## WHAT THE TASK REQUIRES
Could you return all of the listing below exactly, please?
Content starts
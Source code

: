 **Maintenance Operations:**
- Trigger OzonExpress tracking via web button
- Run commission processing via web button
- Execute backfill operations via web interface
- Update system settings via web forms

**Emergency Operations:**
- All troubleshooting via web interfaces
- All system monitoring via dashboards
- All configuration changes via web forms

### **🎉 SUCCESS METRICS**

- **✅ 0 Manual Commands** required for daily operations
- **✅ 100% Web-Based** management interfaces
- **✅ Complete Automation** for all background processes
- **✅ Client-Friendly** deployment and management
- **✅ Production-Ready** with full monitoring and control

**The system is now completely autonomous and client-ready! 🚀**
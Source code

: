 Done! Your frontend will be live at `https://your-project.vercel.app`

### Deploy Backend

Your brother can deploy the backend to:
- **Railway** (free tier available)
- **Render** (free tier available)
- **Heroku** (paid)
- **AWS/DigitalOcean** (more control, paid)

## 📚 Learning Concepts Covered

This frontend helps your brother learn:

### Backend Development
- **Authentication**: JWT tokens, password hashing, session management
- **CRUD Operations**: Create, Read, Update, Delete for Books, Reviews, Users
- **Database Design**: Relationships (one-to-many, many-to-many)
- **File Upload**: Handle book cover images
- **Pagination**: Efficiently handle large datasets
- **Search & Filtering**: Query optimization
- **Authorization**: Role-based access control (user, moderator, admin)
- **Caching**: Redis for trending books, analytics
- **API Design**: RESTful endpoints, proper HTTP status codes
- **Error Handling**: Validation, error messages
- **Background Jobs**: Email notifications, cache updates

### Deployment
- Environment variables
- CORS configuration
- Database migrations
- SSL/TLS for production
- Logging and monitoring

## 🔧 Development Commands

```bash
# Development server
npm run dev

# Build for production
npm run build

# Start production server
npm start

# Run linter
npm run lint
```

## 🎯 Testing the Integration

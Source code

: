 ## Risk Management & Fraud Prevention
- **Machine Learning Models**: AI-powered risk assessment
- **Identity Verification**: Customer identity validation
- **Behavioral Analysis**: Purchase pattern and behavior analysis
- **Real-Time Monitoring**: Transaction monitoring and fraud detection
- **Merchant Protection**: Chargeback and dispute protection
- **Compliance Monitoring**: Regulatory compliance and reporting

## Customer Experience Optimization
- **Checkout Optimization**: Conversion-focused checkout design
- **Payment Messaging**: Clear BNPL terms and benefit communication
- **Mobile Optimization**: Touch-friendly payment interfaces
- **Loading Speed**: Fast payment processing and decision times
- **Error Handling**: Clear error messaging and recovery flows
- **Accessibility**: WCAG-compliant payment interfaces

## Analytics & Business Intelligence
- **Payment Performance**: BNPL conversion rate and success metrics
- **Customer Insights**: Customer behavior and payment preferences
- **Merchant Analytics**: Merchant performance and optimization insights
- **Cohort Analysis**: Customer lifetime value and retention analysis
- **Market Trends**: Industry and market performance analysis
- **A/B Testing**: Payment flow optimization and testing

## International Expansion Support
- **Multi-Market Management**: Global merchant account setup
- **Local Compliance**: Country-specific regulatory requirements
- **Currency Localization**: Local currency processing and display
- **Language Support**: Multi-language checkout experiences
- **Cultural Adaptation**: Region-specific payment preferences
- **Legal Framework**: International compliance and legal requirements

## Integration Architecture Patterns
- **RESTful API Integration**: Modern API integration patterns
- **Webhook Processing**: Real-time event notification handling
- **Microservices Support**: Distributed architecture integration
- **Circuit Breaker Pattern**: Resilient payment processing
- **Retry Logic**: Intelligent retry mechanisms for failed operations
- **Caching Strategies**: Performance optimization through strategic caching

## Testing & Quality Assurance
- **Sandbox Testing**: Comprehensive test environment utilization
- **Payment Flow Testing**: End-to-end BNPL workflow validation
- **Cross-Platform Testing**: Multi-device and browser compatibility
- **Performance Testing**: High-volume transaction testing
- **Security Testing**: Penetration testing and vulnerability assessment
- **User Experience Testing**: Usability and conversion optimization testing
Content ends
## YOUR RESPONSE
Source code

: **Maintenance Operations:**
- Trigger OzonExpress tracking via web button
- Run commission processing via web button
- Execute backfill operations via web interface
- Update system settings via web forms

**Emergency Operations:**
- All troubleshooting via web interfaces
- All system monitoring via dashboards
- All configuration changes via web forms

### **🎉 SUCCESS METRICS**

- **✅ 0 Manual Commands** required for daily operations
- **✅ 100% Web-Based** management interfaces
- **✅ Complete Automation** for all background processes
- **✅ Client-Friendly** deployment and management
- **✅ Production-Ready** with full monitoring and control

**The system is now completely autonomous and client-ready! 🚀**
Source code

: Done! Your frontend will be live at `https://your-project.vercel.app`

### Deploy Backend

Your brother can deploy the backend to:
- **Railway** (free tier available)
- **Render** (free tier available)
- **Heroku** (paid)
- **AWS/DigitalOcean** (more control, paid)

## 📚 Learning Concepts Covered

This frontend helps your brother learn:

### Backend Development
- **Authentication**: JWT tokens, password hashing, session management
- **CRUD Operations**: Create, Read, Update, Delete for Books, Reviews, Users
- **Database Design**: Relationships (one-to-many, many-to-many)
- **File Upload**: Handle book cover images
- **Pagination**: Efficiently handle large datasets
- **Search & Filtering**: Query optimization
- **Authorization**: Role-based access control (user, moderator, admin)
- **Caching**: Redis for trending books, analytics
- **API Design**: RESTful endpoints, proper HTTP status codes
- **Error Handling**: Validation, error messages
- **Background Jobs**: Email notifications, cache updates

### Deployment
- Environment variables
- CORS configuration
- Database migrations
- SSL/TLS for production
- Logging and monitoring

## 🔧 Development Commands

```bash
# Development server
npm run dev

# Build for production
npm run build

# Start production server
npm start

# Run linter
npm run lint
```

## 🎯 Testing the Integration

Source code

: ## Risk Management & Fraud Prevention
- **Machine Learning Models**: AI-powered risk assessment
- **Identity Verification**: Customer identity validation
- **Behavioral Analysis**: Purchase pattern and behavior analysis
- **Real-Time Monitoring**: Transaction monitoring and fraud detection
- **Merchant Protection**: Chargeback and dispute protection
- **Compliance Monitoring**: Regulatory compliance and reporting

## Customer Experience Optimization
- **Checkout Optimization**: Conversion-focused checkout design
- **Payment Messaging**: Clear BNPL terms and benefit communication
- **Mobile Optimization**: Touch-friendly payment interfaces
- **Loading Speed**: Fast payment processing and decision times
- **Error Handling**: Clear error messaging and recovery flows
- **Accessibility**: WCAG-compliant payment interfaces

## Analytics & Business Intelligence
- **Payment Performance**: BNPL conversion rate and success metrics
- **Customer Insights**: Customer behavior and payment preferences
- **Merchant Analytics**: Merchant performance and optimization insights
- **Cohort Analysis**: Customer lifetime value and retention analysis
- **Market Trends**: Industry and market performance analysis
- **A/B Testing**: Payment flow optimization and testing

## International Expansion Support
- **Multi-Market Management**: Global merchant account setup
- **Local Compliance**: Country-specific regulatory requirements
- **Currency Localization**: Local currency processing and display
- **Language Support**: Multi-language checkout experiences
- **Cultural Adaptation**: Region-specific payment preferences
- **Legal Framework**: International compliance and legal requirements

## Integration Architecture Patterns
- **RESTful API Integration**: Modern API integration patterns
- **Webhook Processing**: Real-time event notification handling
- **Microservices Support**: Distributed architecture integration
- **Circuit Breaker Pattern**: Resilient payment processing
- **Retry Logic**: Intelligent retry mechanisms for failed operations
- **Caching Strategies**: Performance optimization through strategic caching

## Testing & Quality Assurance
- **Sandbox Testing**: Comprehensive test environment utilization
- **Payment Flow Testing**: End-to-end BNPL workflow validation
- **Cross-Platform Testing**: Multi-device and browser compatibility
- **Performance Testing**: High-volume transaction testing
- **Security Testing**: Penetration testing and vulnerability assessment
- **User Experience Testing**: Usability and conversion optimization testing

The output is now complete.